わたしはてんこ。少々自閉傾向のある詩人です。わたしの仕事は、神様が世界中に隠した、キラキラおもちゃを探すこと。

命の約束

2015-10-01 03:55:26 | ちこりの花束

 ようやく、トンネルを抜けました。
 ここ何年かの、糸にからみつかれるような重苦しい試練を、乗り越えました。
 いろんな失敗や迷い、苦しみがありました。それらを、ほとんどひとりで考えて、取り組まなければなりませんでした。若い頃も、つらいことはたくさんあったけれど、大人になってからのそれは、その比ではありませんね。孤独でした。もちろん、さまざまな人の助けがあった。けれども、一番大事なところは、ひとりで考えて、耐えねばならなかった。

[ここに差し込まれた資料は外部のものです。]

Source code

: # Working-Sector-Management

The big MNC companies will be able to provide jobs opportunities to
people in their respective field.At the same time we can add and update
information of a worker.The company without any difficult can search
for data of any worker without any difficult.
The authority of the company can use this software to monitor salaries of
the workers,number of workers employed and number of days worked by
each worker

 今でも思い出すのは、おなかの中に重い苦悩を抱えて、犬を散歩させていたとき。それは日差しの明るい、ある日の昼下がり。堤防の上に立って海を見ていました。そのときでした。何もかも一人で耐え、一人でやらねばならないと、自分に決意させたのは。これはそういう課題なんだと。心の中で神様とだけ話をしていた。海が青く、すぐ近くを、たぶんトンビでしょう、翼を広げた猛禽が一羽かすめていった。風が私の周りをただ流れていた。
 この崖っぷちの孤独の中で、ともに生きてくれるのは今、確かなこの自分自身だけなのだと感じた。この自分を信じていくしかない。私の戦いはそれから始まりました。

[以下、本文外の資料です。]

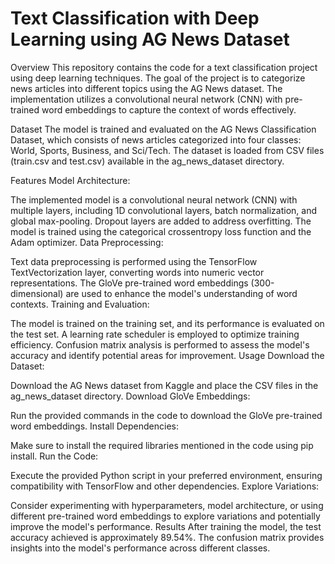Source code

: # Text Classification with Deep Learning using AG News Dataset
Overview
This repository contains the code for a text classification project using deep learning techniques. The goal of the project is to categorize news articles into different topics using the AG News dataset. The implementation utilizes a convolutional neural network (CNN) with pre-trained word embeddings to capture the context of words effectively.

Dataset
The model is trained and evaluated on the AG News Classification Dataset, which consists of news articles categorized into four classes: World, Sports, Business, and Sci/Tech. The dataset is loaded from CSV files (train.csv and test.csv) available in the ag_news_dataset directory.

Features
Model Architecture:

The implemented model is a convolutional neural network (CNN) with multiple layers, including 1D convolutional layers, batch normalization, and global max-pooling.
Dropout layers are added to address overfitting.
The model is trained using the categorical crossentropy loss function and the Adam optimizer.
Data Preprocessing:

Text data preprocessing is performed using the TensorFlow TextVectorization layer, converting words into numeric vector representations.
The GloVe pre-trained word embeddings (300-dimensional) are used to enhance the model's understanding of word contexts.
Training and Evaluation:

The model is trained on the training set, and its performance is evaluated on the test set.
A learning rate scheduler is employed to optimize training efficiency.
Confusion matrix analysis is performed to assess the model's accuracy and identify potential areas for improvement.
Usage
Download the Dataset:

Download the AG News dataset from Kaggle and place the CSV files in the ag_news_dataset directory.
Download GloVe Embeddings:

Run the provided commands in the code to download the GloVe pre-trained word embeddings.
Install Dependencies:

Make sure to install the required libraries mentioned in the code using pip install.
Run the Code:

Execute the provided Python script in your preferred environment, ensuring compatibility with TensorFlow and other dependencies.
Explore Variations:

Consider experimenting with hyperparameters, model architecture, or using different pre-trained word embeddings to explore variations and potentially improve the model's performance.
Results
After training the model, the test accuracy achieved is approximately 89.54%. The confusion matrix provides insights into the model's performance across different classes.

 何もかも自分の頭だけで考えねばなりませんから、それはもう失敗ばかりやりました。ああでもないこうでもない。とにかく自分にできることからやっていく。失敗する。では別のことをやってみる。失敗する。そういうのばかり。情けなくなりますね。でも何とかやり通せた。それは多分、一番大切なものを、決して忘れなかったからです。真心。本当の自分。それ以外に自分はない自分。どんな迷いの中でも、それだけは決して放さなかった。
 そして、試練の向こうには、理屈では測りきれない明日がありました。不思議ですね。心も、環境も、今、こんなふうになるとは思わなかった。あの頃に望んでいたことは、全て叶わなかった。でも今はそんなことはどうでもいい。乗り越えられた自分の真実だけがある。ひたすらにやり通せた、この自分自身が、一番大きな成果だったのでした。
 すべては、今、この自分になるためにあったのでした。時期がくればサナギが蝶になるように、人にも時期がある。それはとても不思議な、命の約束だったのでした。